Manos Unidas’ 2021 Campaign

During this weekend, Manos Unidas (NGO of the Spanish Church) celebrates one more year the Campaign against Hunger. And despite the difficulties they do not back down and reinvent themselves so that Solidarity is contagious and spreads to all of us.

Manos Unidas LMC Sevilla

This Saturday morning we were fortunate to participate in a round table in Seville, the starting signal for the campaign in our province. We are always excited to hear the testimony of missionaries who have spent more than 30 years on the front line, sharing their lives with the most forgotten peoples, and how, thanks to the generosity of so many anonymous people, the construction of so many dreams, so many schools, health centers… can become a reality.

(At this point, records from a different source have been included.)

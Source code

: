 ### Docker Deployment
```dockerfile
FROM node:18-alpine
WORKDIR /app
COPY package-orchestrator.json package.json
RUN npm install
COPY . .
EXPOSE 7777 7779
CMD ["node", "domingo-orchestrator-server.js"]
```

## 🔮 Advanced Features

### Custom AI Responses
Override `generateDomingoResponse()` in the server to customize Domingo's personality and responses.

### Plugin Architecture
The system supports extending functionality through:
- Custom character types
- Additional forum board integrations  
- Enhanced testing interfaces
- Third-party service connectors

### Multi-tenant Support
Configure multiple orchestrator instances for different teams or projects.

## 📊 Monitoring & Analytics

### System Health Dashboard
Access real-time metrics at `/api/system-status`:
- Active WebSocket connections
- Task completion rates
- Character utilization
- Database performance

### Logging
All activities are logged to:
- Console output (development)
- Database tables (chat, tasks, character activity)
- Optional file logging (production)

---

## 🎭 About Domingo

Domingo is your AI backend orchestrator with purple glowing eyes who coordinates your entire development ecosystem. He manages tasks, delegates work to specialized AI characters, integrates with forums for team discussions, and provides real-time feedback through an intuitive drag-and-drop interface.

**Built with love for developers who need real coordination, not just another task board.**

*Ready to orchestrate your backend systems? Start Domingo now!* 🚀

In addition to our missionary experience, we were asked to present experiences of collaboration with Manos Unidas. In this sense we talked about a small project where we collaborated during our time in Mozambique and also the project that currently support in Brazil to our community in Piquiá. It was also an opportunity to raise awareness about a current reality of the mission.

Manos Unidas LMC Sevilla

During the weekend of the campaign we also shared our experience in Mozambique with the parish of San José Obrero, in San Juan de Aznalfarache (a small town near Seville), we told them about a very small project with which Manos Unidas had collaborated with the parish of Our Lady of Peace in Namapa, where we CLM worked for four years.

It was the construction of a multipurpose room, four walls very well used, full of life and hope. And we told them how that space served as a library, where they could sit at a table and chair to write, versus the option of doing it on the floor, on a mat, inside a small hut by candlelight. Where secondary school students could find a few books where they could consult chemistry, mathematics, … in a region where not even the teachers had textbooks, and all their support material were the notebooks that they kept as a treasure from when they had done their training and that they tried to transmit to their students by slate and learn by heart.

And we would talk to them about the work of promoting women that was done there. Thanks also to anonymous generosity, sewing machines had arrived (yes, those pedal ones, to be used where there is no light), and they were taught a trade, giving them the opportunity to earn a living, in addition to creating circles of support, in which to work with them on self-esteem and empowerment in a society where equality between men and women is a utopia.

And we told them about the joy and life that was transmitted in the rehearsals of the parish choir, in that group of young people with whom we worked those values of fellowship, listening, teamwork, trying to accompany them in their growth processes as active members of their society, in their specific historical moment.

And we explained to them how once every two months, the catechists of the 86 communities that made up the parish, came for a weekend to receive Christian formation to take and share with their communities. Many came walking from long distances, eager to meet and deepen their knowledge and experience of this Jesus of Nazareth who was changing their lives. And during those days the hall became the place of meeting and welcome, dormitory and dining room. Shared bread and shared life.

And I remember those quiet afternoons, sitting on those stone benches at the entrance of the hall, from where you could see the simple people passing by, on their way to the market, on their way home, …. enjoying those beautiful African sunsets, and thanking the Father for all that shared LIFE.